Success in the Persian Gulf re-establishes ours as a can-do nation, and sets Mr. Bush up as a will-do president. But while we were bemused by the sound-and-light show there, dozens of things were happening elsewhere that would be harder to do anything about, if indeed we had the will.
As Americans followed the war on news maps of Iraq's Tigris and Euphrates valleys, hardly anyone noticed events along the still beautiful but no longer blue Danube.

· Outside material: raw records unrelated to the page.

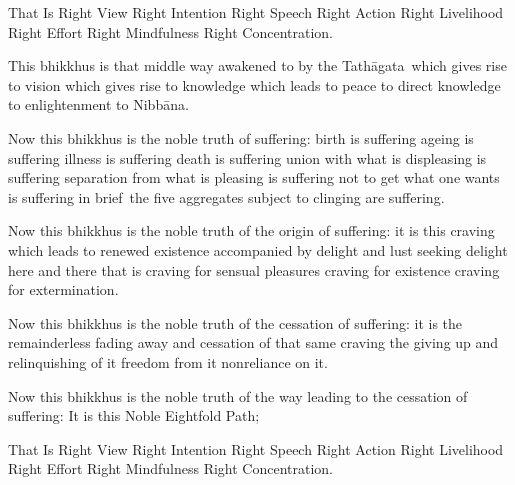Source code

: \medskip

\begin{english-hang}
  That Is Right View Right Intention Right Speech Right Action Right Livelihood Right Effort Right Mindfulness Right Concentration.
\end{english-hang}

\medskip

\begin{english-hang}
  This bhikkhus is that middle way awakened to by the \mbox{Tathāgata}~which gives rise to vision which gives rise to knowledge which leads to peace to direct knowledge to enlightenment to Nibbāna.
\end{english-hang}

\medskip

\begin{english-hang}
  Now this bhikkhus is the noble truth of suffering: birth is suffering ageing is suffering illness is suffering death is suffering union with what is displeasing is suffering separation from what is pleasing is suffering not to get what one wants is suffering in \mbox{brief}~the five aggregates subject to clinging are suffering.
\end{english-hang}

\medskip

\begin{english-hang}
  Now this bhikkhus is the noble truth of the origin of suffering: it is this craving which leads to renewed existence accompanied by delight and lust seeking delight here and there that is craving for sensual pleasures craving for existence craving for extermination.
\end{english-hang}

\medskip

\begin{english-hang}
  Now this bhikkhus is the noble truth of the cessation of suffering: it is the remainderless fading away and cessation of that same craving the giving up and relinquishing of it freedom from it nonreliance on it.
\end{english-hang}

\medskip

\begin{english-hang}
  Now this bhikkhus is the noble truth of the way leading to the cessation of suffering: It is this Noble Eightfold Path;
\end{english-hang}

\medskip

\begin{english-hang}
  That Is Right View Right Intention Right Speech Right Action Right Livelihood Right Effort Right Mindfulness Right Concentration.
\end{english-hang}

In Budapest, there was further evidence of the end of the Cold War as foreign and defense ministers of the erstwhile Soviet bloc signed an agreement formally scrapping the Warsaw Pact as a defense alliance. That ended 35 years of military cooperation between Moscow and its six Eastern European neighbors occupation; they will discuss political adjournment this summer.
Up the Danube in Vienna, East-West negotiations to reduce conventional forces in Europe broke down. U.S. officials, skeptical of the figures offered by Moscow's negotiators about Soviet weapons, postponed further talks until March 21. They say the Soviet side is acknowledging only half as many tanks and only a fourth as many artillery pieces as actually are on scene.

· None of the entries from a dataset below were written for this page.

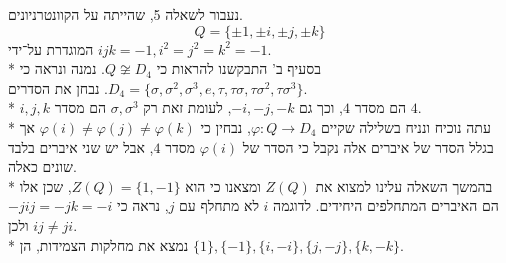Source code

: נעבור לשאלה 5, שהייתה על הקוונטרניונים.
\[
	Q = \{ \pm 1, \pm i, \pm j, \pm k \}
\]
המוגדרת על־ידי $ijk = -1, i^2 = j^2 = k^2 = -1$. \\*
בסעיף ב' התבקשנו להראות כי $Q \not\cong D_4$.
נמנה ונראה כי $D_4 = \{ \sigma, \sigma^2, \sigma^3, e, \tau, \tau \sigma, \tau \sigma^2, \tau \sigma^3 \}$. נבחן את הסדרים. \\*
$i, j, k$ הם מסדר $4$, וכך גם $-i, -j, -k$, לעומת זאת רק $\sigma, \sigma^3$ הם מסדר $4$. \\*
עתה נוכיח ונניח בשלילה שקיים $\varphi : Q \to D_4$, נבחין כי $\varphi(i) \ne \varphi(j) \ne \varphi(k)$ אך בגלל הסדר של איברים אלה נקבל כי הסדר של $\varphi(i)$ מסדר $4$, אבל יש שני איברים בלבד שונים כאלה. \\*
בהמשך השאלה עלינו למצוא את $Z(Q)$ ומצאנו כי הוא $Z(Q) = \{1, -1\}$, שכן אלו הם האיברים המתחלפים היחידים. לדוגמה $i$ לא מתחלף עם $j$, נראה כי $-j i j = -j k = -i$ ולכן $ij \ne ji$. \\*
נמצא את מחלקות הצמידות, הן $\{1\}, \{-1\}, \{i, -i\}, \{j, -j\}, \{k, -k\}$.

In Budapest, momentum from last year's peaceful Eastern European revolution was unstoppable. But in Vienna, where Soviet negotiators are controlled immediately from Moscow, arms talks were braked in response to the rise of hard-line conservatives in the Kremlin.
Whether Mikhail Gorbachev is still in control, or simply being swept along by events, is a matter of vital concern to the U.S. Even as Communist muscle and influence recede, the Soviet Union remains the only other superpower, and what happens in Moscow is still more important to our future than the fate of Saddam Hussein. But since last August, there has been no sign that our president or the National Security Council have given more than a passing thought to any Soviet development that did not bear directly on the Persian Gulf confrontation.
Farther down the Danube, Yugoslavia threatens to break up. Like the non-Russian republics of the Soviet Union, the non-Serbian republics of Yugoslavia are straining at the artificial ties that have held them together. The day Mr. Bush scoffed at Saddam Hussein's offer to retreat from Kuwait, Croatia's defense minister and seven others were charged by a military prosecutor with planning armed rebellion. Slovenia, which also kicked out its Communist government in free elections last year, is threatening to go its own way.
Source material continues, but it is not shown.